[Source data]
□ □ □ □ □ □ □

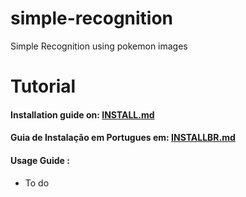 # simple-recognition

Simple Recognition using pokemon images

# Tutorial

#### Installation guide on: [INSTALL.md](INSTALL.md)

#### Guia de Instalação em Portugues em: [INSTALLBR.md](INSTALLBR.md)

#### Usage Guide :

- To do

□ □ □ □ □ □ □

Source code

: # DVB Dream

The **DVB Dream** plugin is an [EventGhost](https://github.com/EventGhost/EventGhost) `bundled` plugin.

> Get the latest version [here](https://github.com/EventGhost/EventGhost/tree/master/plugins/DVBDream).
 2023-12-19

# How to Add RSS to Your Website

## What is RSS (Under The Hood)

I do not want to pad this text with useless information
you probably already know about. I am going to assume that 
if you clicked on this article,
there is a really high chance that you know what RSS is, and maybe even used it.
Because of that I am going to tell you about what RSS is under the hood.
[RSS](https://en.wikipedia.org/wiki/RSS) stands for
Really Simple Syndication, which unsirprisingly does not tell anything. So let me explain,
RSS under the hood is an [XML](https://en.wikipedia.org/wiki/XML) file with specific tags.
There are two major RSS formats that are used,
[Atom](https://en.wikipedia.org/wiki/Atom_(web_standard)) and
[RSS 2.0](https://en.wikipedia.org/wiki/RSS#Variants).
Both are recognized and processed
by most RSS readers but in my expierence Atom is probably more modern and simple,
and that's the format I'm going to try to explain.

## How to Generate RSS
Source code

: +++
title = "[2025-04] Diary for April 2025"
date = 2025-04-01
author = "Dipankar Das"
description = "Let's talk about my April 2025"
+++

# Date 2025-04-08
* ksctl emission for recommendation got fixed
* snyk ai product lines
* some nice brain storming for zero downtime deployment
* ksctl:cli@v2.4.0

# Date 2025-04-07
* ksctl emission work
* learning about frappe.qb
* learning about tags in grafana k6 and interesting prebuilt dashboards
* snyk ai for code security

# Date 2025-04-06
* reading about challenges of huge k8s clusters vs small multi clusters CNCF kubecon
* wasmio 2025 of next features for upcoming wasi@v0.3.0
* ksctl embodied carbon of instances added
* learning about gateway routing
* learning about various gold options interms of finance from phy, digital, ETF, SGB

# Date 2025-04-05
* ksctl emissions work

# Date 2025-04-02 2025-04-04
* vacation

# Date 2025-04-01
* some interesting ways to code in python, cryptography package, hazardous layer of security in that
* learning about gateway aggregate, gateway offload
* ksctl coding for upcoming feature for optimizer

□ □ □ □ □ □ □

- **Brief**: Starting at the line that contains "talk about my" and stopping after the line that contains "for upcoming wasi@v0.3.0", write out every line exactly as it appears above, and no other line.

- **Your response**:
description = "Let's talk about my April 2025"
+++

# Date 2025-04-08
* ksctl emission for recommendation got fixed
* snyk ai product lines
* some nice brain storming for zero downtime deployment
* ksctl:cli@v2.4.0

# Date 2025-04-07
* ksctl emission work
* learning about frappe.qb
* learning about tags in grafana k6 and interesting prebuilt dashboards
* snyk ai for code security

# Date 2025-04-06
* reading about challenges of huge k8s clusters vs small multi clusters CNCF kubecon
* wasmio 2025 of next features for upcoming wasi@v0.3.0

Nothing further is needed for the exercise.